The twelfth paper [12] proposes an IoT-friendly subset representation called combinatorial subset difference (CSD) that generalizes the existing subset difference (SD) method by allowing for wildcards (*) in any position of a bitstring. Based on the CSD representation, the authors first propose an algorithm to construct a CSD subset and a CSD-based public key broadcast encryption scheme. By providing the most general subset representation, the proposed CSD-based construction achieves a more minimal header size compared the existing broadcast encryption. The experimental results showed that the proposed CSD could save header size by 17% on average and more than 1000 times when assuming a specific IoT example of an Internet Protocol (IP) address with 20 wildcards and 220 total users compared to SD-based broadcast encryption. The authors proved the semantic security of CSD-based broadcast encryption under the standard l-Bilinear Diffie-Hellman Exponent (l-BDHE) assumption, and they extended the construction to a chosen-ciphertext-attack (CCA)-secure version.

The thirteenth paper [13] first overviews the shortcomings of the existing two privacy protection architectures and privacy protection technologies. Then, the authors propose a location privacy protection method based on blockchain. The proposed decentralized location privacy protected architecture is used to protect user’s location privacy in Location-Based Services (LBS). The framework uses multiple private blockchain networks to decentralize user transaction records, thereby enabling the system to achieve decentralization. The proposed method satisfies the principle of k-anonymity privacy protection and does not need the help of trusted third-party anonymizing servers. The combination of multiple private blockchains can disperse the user’s transaction records, which can provide users with stronger location privacy protection without reducing the quality of service. The authors also propose a reward mechanism to encourage user participation. Finally, the authors implemented the proposed approach in the Remix blockchain to show its efficiency, which further indicated the potential application prospect for the distributed network environment. The authors were committed to solving the problem of privacy leakage when people use the IoT to obtain services, which is exactly related to this Special Issue.

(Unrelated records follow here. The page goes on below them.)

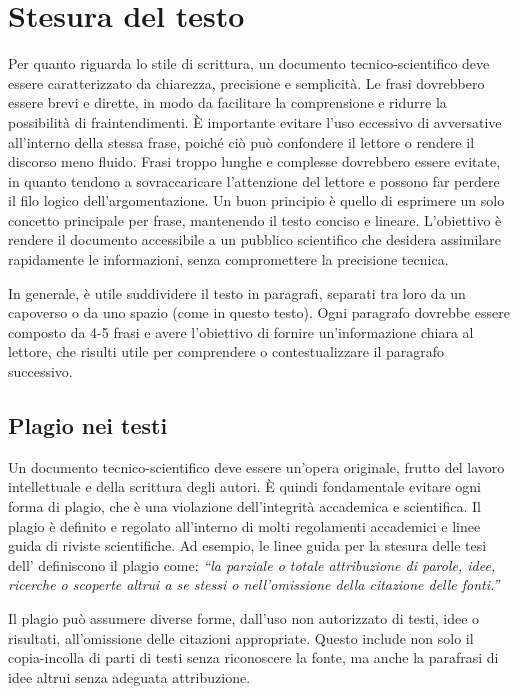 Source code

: \documentclass[9pt,a4paper,twoside]{rho-class/rho}
\begin{document}
\section{Stesura del testo}
Per quanto riguarda lo stile di scrittura, un documento tecnico-scientifico deve essere caratterizzato da chiarezza, precisione e semplicità. Le frasi dovrebbero essere brevi e dirette, in modo da facilitare la comprensione e ridurre la possibilità di fraintendimenti. È importante evitare l’uso eccessivo di avversative all’interno della stessa frase, poiché ciò può confondere il lettore o rendere il discorso meno fluido. Frasi troppo lunghe e complesse dovrebbero essere evitate, in quanto tendono a sovraccaricare l’attenzione del lettore e possono far perdere il filo logico dell’argomentazione. Un buon principio è quello di esprimere un solo concetto principale per frase, mantenendo il testo conciso e lineare. L’obiettivo è rendere il documento accessibile a un pubblico scientifico che desidera assimilare rapidamente le informazioni, senza compromettere la precisione tecnica.

In generale, è utile suddividere il testo in paragrafi, separati tra loro da un capoverso o da uno spazio (come in questo testo). Ogni paragrafo dovrebbe essere composto da 4-5 frasi e avere l’obiettivo di fornire un’informazione chiara al lettore, che risulti utile per comprendere o contestualizzare il paragrafo successivo.

\subsection{Plagio nei testi}
Un documento tecnico-scientifico deve essere un’opera originale, frutto del lavoro intellettuale e della scrittura degli autori. È quindi fondamentale evitare ogni forma di plagio, che è una violazione dell’integrità accademica e scientifica. Il plagio è definito e regolato all’interno di molti regolamenti accademici e linee guida di riviste scientifiche. Ad esempio, le linee guida per la stesura delle tesi dell’ \textcite{plagio} definiscono il plagio come: \textit{“la parziale o totale attribuzione di parole, idee, ricerche o scoperte altrui a se stessi o nell’omissione della citazione delle fonti.”}

Il plagio può assumere diverse forme, dall’uso non autorizzato di testi, idee o risultati, all’omissione delle citazioni appropriate. Questo include non solo il copia-incolla di parti di testi senza riconoscere la fonte, ma anche la parafrasi di idee altrui senza adeguata attribuzione.
\end{document}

The fourteenth paper [14] proposes a novel mutual two-factor authentication protocol between a server and an IoT device that only requires the use of hash functions. Two-factor authentication presents a strong security approach against cyberattacks. The authors also provide a mechanism for secure session key establishment. Furthermore, the concept of the proposed protocol in terms of cyberattack assessment, formal security analysis, and computational complexity is presented. A careful analysis validated the correctness of the proposed authentication protocol, and the proposed cyber defense assessment showed that it is impossible to compromise the protocol even if an adversary conducts an invasive attack against the IoT device. The proposed authentication mechanism is the first mechanism that replaces the traditional use of encryption for authentication with Hash-based Message Authentication Code (HMAC) computation. It deploys two Physical Unclonable Functions (PUFs) in the IoT device to offer the desired level of security. It also achieves the required low computational complexity for power-constrained IoT applications.

The fifteenth paper [15] summarizes the effort at identifying and evaluating publicly available sources of information about vulnerabilities, focusing on their usefulness in the scope of the IoT. The results of the proposed search showed that there is not yet a single satisfactory source covering the vulnerabilities affecting IoT devices. Most sources have only focused on software vulnerabilities. Some services covering the IoT already exist, but they are currently not receiving updates, and some of them are currently defunct and no longer available on the internet. Finally, the authors found a few sources dedicated to the industrial control system (ICS). The identification of the data sources is the first step on the road to create a publicly-available IoT vulnerability database that will improve the security of the IoT environment in a similar way to how national vulnerability databases help secure computing systems.